[[ Records supplied, beginning ]]

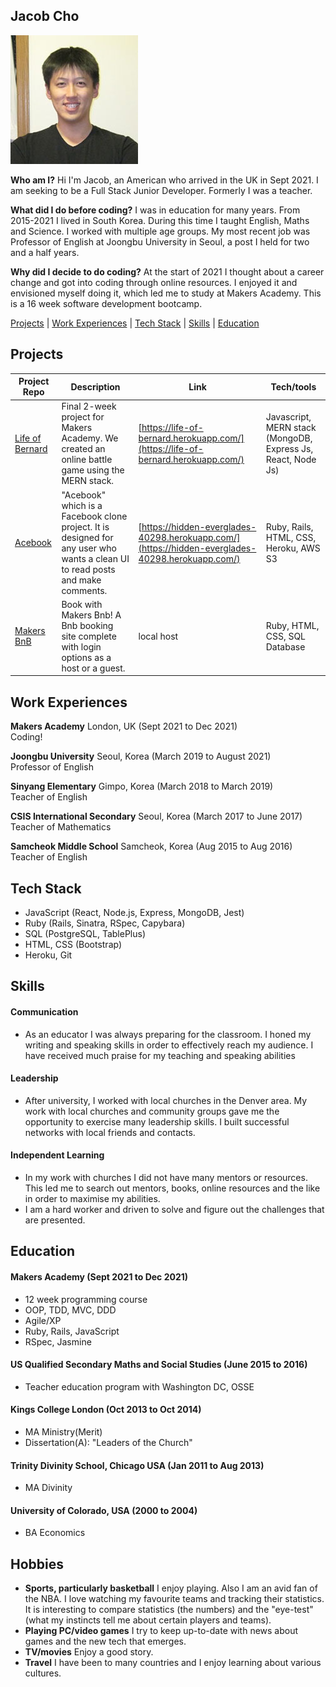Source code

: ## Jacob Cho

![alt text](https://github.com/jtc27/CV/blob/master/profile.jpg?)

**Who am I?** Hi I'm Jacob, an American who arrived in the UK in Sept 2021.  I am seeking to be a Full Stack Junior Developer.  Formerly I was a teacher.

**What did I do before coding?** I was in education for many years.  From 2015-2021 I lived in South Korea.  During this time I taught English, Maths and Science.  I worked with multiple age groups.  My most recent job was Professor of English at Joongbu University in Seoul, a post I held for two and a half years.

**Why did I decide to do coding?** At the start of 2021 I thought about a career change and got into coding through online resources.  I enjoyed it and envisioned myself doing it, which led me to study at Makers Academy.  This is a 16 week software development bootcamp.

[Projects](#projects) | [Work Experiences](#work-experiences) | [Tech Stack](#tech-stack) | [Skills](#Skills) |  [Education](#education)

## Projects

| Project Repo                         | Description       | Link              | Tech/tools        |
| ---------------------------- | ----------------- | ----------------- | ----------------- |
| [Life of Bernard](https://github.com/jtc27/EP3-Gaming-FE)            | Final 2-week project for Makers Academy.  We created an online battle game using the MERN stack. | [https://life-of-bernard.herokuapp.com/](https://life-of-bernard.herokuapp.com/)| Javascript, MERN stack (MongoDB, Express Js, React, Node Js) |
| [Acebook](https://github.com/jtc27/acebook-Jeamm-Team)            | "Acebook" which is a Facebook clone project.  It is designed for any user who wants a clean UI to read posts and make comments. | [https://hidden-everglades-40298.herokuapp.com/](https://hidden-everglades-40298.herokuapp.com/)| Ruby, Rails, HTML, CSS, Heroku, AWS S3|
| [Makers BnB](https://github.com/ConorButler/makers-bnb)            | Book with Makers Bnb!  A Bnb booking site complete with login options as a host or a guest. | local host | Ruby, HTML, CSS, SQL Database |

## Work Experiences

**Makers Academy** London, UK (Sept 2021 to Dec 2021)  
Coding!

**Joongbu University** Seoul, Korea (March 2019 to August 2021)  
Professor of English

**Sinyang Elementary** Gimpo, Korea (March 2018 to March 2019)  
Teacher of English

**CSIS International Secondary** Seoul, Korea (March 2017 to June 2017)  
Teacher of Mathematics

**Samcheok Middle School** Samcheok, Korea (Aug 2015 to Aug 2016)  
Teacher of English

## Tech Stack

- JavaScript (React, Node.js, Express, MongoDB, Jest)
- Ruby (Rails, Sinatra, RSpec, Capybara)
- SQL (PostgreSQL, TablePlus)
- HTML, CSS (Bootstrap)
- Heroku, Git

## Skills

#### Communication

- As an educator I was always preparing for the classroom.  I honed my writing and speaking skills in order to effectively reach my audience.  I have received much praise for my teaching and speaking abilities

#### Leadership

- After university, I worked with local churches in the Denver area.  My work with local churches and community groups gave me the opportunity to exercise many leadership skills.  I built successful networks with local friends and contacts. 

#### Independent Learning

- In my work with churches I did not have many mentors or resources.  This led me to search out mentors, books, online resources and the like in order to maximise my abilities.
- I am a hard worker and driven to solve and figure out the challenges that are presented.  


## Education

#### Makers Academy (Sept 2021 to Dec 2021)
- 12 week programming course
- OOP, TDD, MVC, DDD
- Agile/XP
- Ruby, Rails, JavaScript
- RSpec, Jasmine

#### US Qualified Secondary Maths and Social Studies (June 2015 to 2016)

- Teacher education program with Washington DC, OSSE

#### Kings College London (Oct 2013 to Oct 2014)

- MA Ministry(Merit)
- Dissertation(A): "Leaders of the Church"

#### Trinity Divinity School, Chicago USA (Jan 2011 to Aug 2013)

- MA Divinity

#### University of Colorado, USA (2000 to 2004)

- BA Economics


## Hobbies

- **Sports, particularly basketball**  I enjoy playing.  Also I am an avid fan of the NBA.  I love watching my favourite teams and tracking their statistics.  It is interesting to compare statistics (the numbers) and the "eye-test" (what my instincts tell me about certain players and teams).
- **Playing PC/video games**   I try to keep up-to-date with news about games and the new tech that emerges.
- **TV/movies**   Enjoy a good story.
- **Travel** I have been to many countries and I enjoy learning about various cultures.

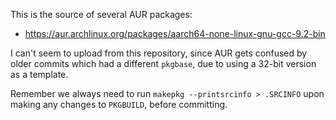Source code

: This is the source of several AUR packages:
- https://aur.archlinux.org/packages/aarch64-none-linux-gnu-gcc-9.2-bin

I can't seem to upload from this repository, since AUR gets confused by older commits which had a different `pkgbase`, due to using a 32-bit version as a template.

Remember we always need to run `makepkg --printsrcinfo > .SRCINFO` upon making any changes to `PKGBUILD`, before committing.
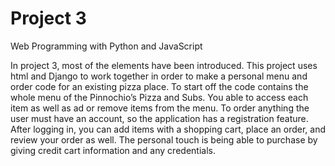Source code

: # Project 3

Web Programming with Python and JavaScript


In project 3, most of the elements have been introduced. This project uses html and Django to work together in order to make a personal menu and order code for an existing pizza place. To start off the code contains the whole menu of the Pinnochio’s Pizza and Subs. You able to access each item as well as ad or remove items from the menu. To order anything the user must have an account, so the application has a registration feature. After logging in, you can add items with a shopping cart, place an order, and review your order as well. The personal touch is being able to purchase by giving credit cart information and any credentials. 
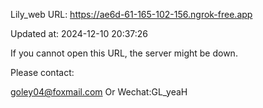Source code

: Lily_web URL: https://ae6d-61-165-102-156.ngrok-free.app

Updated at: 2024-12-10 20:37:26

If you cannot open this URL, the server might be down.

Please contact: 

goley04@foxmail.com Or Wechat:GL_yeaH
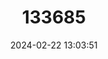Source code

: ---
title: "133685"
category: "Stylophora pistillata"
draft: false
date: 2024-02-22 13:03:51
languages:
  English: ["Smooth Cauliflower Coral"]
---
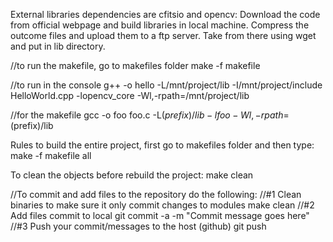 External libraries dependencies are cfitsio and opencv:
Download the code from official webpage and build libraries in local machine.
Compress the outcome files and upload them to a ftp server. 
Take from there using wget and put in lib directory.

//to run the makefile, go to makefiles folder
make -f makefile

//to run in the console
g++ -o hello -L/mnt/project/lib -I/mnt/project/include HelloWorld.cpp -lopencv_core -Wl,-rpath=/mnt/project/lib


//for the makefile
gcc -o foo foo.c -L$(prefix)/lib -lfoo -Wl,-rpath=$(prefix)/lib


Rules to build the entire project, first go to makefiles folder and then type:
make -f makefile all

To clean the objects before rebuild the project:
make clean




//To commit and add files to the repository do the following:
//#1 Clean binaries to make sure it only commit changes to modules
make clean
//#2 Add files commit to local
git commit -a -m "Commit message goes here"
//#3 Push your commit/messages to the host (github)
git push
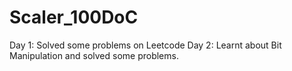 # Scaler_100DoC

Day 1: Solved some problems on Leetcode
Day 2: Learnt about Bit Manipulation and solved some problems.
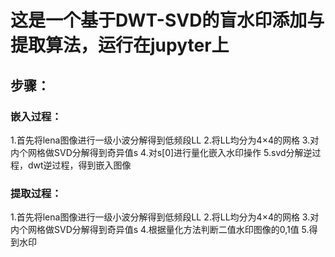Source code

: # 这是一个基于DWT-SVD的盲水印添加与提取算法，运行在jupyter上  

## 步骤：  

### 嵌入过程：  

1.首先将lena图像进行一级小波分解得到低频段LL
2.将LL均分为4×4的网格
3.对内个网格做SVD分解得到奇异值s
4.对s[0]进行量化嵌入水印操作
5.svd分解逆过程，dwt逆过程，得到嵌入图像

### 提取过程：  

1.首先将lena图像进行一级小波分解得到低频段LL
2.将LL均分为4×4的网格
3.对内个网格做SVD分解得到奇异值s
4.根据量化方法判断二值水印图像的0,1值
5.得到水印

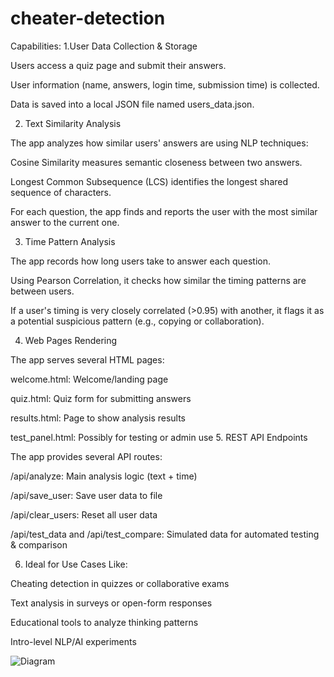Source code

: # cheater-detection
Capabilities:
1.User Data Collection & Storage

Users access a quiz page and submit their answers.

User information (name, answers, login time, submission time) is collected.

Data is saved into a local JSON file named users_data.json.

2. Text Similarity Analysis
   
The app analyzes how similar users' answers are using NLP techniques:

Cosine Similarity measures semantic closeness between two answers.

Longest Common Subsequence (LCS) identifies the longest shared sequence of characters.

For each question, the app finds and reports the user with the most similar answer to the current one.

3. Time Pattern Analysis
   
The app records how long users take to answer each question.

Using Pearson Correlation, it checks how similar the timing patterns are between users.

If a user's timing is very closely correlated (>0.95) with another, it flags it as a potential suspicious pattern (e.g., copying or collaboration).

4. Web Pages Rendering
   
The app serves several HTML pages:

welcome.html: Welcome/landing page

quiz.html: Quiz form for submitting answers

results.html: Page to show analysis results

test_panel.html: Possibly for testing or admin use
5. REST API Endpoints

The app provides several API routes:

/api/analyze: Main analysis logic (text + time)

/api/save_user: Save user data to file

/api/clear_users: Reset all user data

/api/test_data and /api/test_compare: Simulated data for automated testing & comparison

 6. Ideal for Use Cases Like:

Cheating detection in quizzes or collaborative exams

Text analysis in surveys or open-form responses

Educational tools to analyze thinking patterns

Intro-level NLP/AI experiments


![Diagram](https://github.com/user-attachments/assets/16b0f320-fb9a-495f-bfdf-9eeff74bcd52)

[[ Records supplied, end ]]
[[ Records supplied, beginning ]]

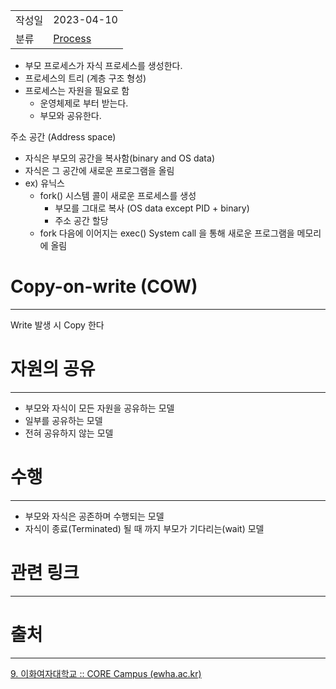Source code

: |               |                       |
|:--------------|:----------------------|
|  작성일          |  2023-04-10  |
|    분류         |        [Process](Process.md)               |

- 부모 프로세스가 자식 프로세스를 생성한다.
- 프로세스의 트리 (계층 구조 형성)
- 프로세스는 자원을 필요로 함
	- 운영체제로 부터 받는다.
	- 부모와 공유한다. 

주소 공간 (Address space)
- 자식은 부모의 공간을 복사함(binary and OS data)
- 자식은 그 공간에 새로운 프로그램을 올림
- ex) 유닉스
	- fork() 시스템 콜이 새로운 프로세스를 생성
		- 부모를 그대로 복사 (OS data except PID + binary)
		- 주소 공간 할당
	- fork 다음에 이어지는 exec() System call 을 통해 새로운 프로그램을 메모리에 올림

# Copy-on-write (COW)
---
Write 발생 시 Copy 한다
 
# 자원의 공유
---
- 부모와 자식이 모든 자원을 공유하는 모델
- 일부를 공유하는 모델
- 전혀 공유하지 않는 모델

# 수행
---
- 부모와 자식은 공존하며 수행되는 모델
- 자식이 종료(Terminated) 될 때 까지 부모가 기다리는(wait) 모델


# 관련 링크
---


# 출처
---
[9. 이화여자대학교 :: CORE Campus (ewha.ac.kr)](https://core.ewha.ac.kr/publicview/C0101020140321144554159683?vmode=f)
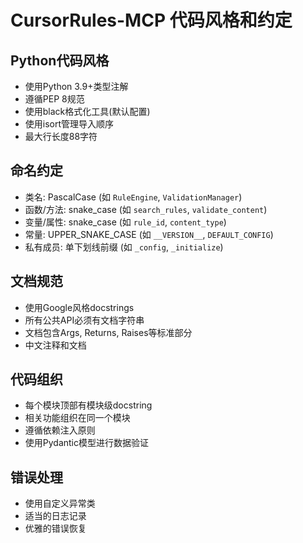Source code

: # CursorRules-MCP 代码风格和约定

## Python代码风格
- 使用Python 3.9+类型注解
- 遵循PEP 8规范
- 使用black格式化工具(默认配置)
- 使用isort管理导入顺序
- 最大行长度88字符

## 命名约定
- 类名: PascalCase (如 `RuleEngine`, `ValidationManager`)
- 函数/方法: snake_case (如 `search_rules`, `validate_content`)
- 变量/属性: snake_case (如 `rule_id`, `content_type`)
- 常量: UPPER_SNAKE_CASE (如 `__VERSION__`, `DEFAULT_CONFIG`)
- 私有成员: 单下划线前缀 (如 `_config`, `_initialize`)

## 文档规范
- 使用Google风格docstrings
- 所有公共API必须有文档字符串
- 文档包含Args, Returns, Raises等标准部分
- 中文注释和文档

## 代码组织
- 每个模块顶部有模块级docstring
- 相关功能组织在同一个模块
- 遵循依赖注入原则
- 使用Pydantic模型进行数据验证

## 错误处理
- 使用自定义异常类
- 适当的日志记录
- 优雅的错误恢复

[[ Records supplied, end ]]
[[ Records supplied, beginning ]]

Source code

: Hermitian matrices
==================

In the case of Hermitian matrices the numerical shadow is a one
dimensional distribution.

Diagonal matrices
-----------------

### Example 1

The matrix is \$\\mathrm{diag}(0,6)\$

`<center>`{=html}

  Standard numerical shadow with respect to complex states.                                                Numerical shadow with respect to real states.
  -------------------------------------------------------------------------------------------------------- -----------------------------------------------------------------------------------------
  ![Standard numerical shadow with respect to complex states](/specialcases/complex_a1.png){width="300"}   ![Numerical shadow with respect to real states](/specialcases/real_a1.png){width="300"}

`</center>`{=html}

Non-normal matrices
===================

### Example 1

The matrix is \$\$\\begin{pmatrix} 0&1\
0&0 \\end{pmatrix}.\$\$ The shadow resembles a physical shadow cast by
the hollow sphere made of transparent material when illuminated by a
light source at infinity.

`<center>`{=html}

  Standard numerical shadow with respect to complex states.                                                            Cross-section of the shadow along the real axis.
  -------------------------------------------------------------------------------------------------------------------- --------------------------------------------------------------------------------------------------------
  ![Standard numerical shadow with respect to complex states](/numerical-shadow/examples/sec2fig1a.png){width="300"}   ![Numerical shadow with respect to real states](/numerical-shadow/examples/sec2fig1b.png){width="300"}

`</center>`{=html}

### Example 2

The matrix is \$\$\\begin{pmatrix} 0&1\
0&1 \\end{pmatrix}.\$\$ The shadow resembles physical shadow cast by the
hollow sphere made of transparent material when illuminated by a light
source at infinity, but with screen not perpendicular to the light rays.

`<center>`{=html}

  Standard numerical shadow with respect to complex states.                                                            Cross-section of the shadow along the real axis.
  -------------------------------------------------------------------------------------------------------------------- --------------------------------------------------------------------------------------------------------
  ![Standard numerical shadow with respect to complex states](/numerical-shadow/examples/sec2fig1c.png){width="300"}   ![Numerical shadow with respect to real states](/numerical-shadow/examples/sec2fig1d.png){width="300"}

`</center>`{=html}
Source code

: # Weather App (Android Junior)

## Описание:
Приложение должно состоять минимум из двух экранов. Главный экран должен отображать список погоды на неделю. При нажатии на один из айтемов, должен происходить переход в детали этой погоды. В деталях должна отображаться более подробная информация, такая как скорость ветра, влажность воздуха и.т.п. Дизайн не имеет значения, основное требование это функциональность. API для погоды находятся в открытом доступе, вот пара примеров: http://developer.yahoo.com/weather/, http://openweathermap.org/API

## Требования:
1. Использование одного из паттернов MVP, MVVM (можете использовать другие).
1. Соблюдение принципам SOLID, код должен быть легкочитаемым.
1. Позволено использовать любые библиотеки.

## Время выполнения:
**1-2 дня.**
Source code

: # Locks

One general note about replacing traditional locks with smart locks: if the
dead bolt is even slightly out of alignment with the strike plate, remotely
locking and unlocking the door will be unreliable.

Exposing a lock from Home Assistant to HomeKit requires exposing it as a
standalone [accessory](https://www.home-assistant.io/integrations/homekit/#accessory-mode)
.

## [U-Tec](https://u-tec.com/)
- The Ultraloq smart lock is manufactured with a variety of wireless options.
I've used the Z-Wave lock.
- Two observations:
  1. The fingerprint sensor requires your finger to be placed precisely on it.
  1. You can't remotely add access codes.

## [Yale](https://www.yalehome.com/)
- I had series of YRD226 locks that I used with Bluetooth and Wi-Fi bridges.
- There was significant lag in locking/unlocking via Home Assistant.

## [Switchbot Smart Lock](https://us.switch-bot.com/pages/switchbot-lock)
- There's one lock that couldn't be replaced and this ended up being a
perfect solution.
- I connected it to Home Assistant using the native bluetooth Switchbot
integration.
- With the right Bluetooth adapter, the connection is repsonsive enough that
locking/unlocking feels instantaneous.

[[ Records supplied, end ]]

Work request: Text only, no pictures: please print exactly the lines above from the line with "in the console" up to and including the line with "3. Time Pattern Analysis", and nothing else.

Solution to this problem:
//to run in the console
g++ -o hello -L/mnt/project/lib -I/mnt/project/include HelloWorld.cpp -lopencv_core -Wl,-rpath=/mnt/project/lib


//for the makefile
gcc -o foo foo.c -L$(prefix)/lib -lfoo -Wl,-rpath=$(prefix)/lib


Rules to build the entire project, first go to makefiles folder and then type:
make -f makefile all

To clean the objects before rebuild the project:
make clean




//To commit and add files to the repository do the following:
//#1 Clean binaries to make sure it only commit changes to modules
make clean
//#2 Add files commit to local
git commit -a -m "Commit message goes here"
//#3 Push your commit/messages to the host (github)
git push
 # Scaler_100DoC

Day 1: Solved some problems on Leetcode
Day 2: Learnt about Bit Manipulation and solved some problems.
Source code

: # 这是一个基于DWT-SVD的盲水印添加与提取算法，运行在jupyter上  

## 步骤：  

### 嵌入过程：  

1.首先将lena图像进行一级小波分解得到低频段LL
2.将LL均分为4×4的网格
3.对内个网格做SVD分解得到奇异值s
4.对s[0]进行量化嵌入水印操作
5.svd分解逆过程，dwt逆过程，得到嵌入图像

### 提取过程：  

1.首先将lena图像进行一级小波分解得到低频段LL
2.将LL均分为4×4的网格
3.对内个网格做SVD分解得到奇异值s
4.根据量化方法判断二值水印图像的0,1值
5.得到水印

Source code

: # cheater-detection
Capabilities:
1.User Data Collection & Storage

Users access a quiz page and submit their answers.

User information (name, answers, login time, submission time) is collected.

Data is saved into a local JSON file named users_data.json.

2. Text Similarity Analysis
   
The app analyzes how similar users' answers are using NLP techniques:

Cosine Similarity measures semantic closeness between two answers.

Longest Common Subsequence (LCS) identifies the longest shared sequence of characters.

For each question, the app finds and reports the user with the most similar answer to the current one.

3. Time Pattern Analysis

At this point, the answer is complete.